**Problem to solve**
Could the lines from the one containing "### My Stacks" through the end of the material below be returned exactly, with nothing else?

**Supplied data**
——
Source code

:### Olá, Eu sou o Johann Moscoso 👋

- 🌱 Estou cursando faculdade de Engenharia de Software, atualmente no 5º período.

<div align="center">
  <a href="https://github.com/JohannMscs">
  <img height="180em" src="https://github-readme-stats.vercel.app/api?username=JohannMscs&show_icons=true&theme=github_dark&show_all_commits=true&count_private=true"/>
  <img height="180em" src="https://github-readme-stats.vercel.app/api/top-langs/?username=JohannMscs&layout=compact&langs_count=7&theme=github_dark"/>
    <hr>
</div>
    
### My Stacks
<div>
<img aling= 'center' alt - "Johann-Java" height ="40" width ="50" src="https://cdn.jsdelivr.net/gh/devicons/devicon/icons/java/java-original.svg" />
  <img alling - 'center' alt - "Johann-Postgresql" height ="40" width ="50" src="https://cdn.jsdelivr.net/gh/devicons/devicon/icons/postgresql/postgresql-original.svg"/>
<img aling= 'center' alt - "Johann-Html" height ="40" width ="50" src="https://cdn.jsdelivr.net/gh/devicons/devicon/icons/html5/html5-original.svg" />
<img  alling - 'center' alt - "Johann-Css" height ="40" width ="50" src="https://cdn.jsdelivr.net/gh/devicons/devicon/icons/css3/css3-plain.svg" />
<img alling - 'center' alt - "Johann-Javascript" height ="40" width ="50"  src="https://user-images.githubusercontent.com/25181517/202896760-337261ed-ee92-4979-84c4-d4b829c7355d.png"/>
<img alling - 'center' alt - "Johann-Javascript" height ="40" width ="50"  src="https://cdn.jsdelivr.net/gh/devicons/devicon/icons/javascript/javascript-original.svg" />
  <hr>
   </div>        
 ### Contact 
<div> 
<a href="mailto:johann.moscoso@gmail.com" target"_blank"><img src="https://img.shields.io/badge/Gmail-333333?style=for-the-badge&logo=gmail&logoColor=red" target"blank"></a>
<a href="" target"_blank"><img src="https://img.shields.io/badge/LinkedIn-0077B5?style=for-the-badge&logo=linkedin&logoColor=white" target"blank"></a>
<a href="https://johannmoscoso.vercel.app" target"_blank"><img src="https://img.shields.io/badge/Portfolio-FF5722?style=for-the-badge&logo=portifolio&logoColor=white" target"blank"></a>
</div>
——
**Response for this exercise**
### My Stacks
<div>
<img aling= 'center' alt - "Johann-Java" height ="40" width ="50" src="https://cdn.jsdelivr.net/gh/devicons/devicon/icons/java/java-original.svg" />
  <img alling - 'center' alt - "Johann-Postgresql" height ="40" width ="50" src="https://cdn.jsdelivr.net/gh/devicons/devicon/icons/postgresql/postgresql-original.svg"/>
<img aling= 'center' alt - "Johann-Html" height ="40" width ="50" src="https://cdn.jsdelivr.net/gh/devicons/devicon/icons/html5/html5-original.svg" />
<img  alling - 'center' alt - "Johann-Css" height ="40" width ="50" src="https://cdn.jsdelivr.net/gh/devicons/devicon/icons/css3/css3-plain.svg" />
<img alling - 'center' alt - "Johann-Javascript" height ="40" width ="50"  src="https://user-images.githubusercontent.com/25181517/202896760-337261ed-ee92-4979-84c4-d4b829c7355d.png"/>
<img alling - 'center' alt - "Johann-Javascript" height ="40" width ="50"  src="https://cdn.jsdelivr.net/gh/devicons/devicon/icons/javascript/javascript-original.svg" />
  <hr>
   </div>        
 ### Contact 
<div> 
<a href="mailto:johann.moscoso@gmail.com" target"_blank"><img src="https://img.shields.io/badge/Gmail-333333?style=for-the-badge&logo=gmail&logoColor=red" target"blank"></a>
<a href="" target"_blank"><img src="https://img.shields.io/badge/LinkedIn-0077B5?style=for-the-badge&logo=linkedin&logoColor=white" target"blank"></a>
<a href="https://johannmoscoso.vercel.app" target"_blank"><img src="https://img.shields.io/badge/Portfolio-FF5722?style=for-the-badge&logo=portifolio&logoColor=white" target"blank"></a>
</div>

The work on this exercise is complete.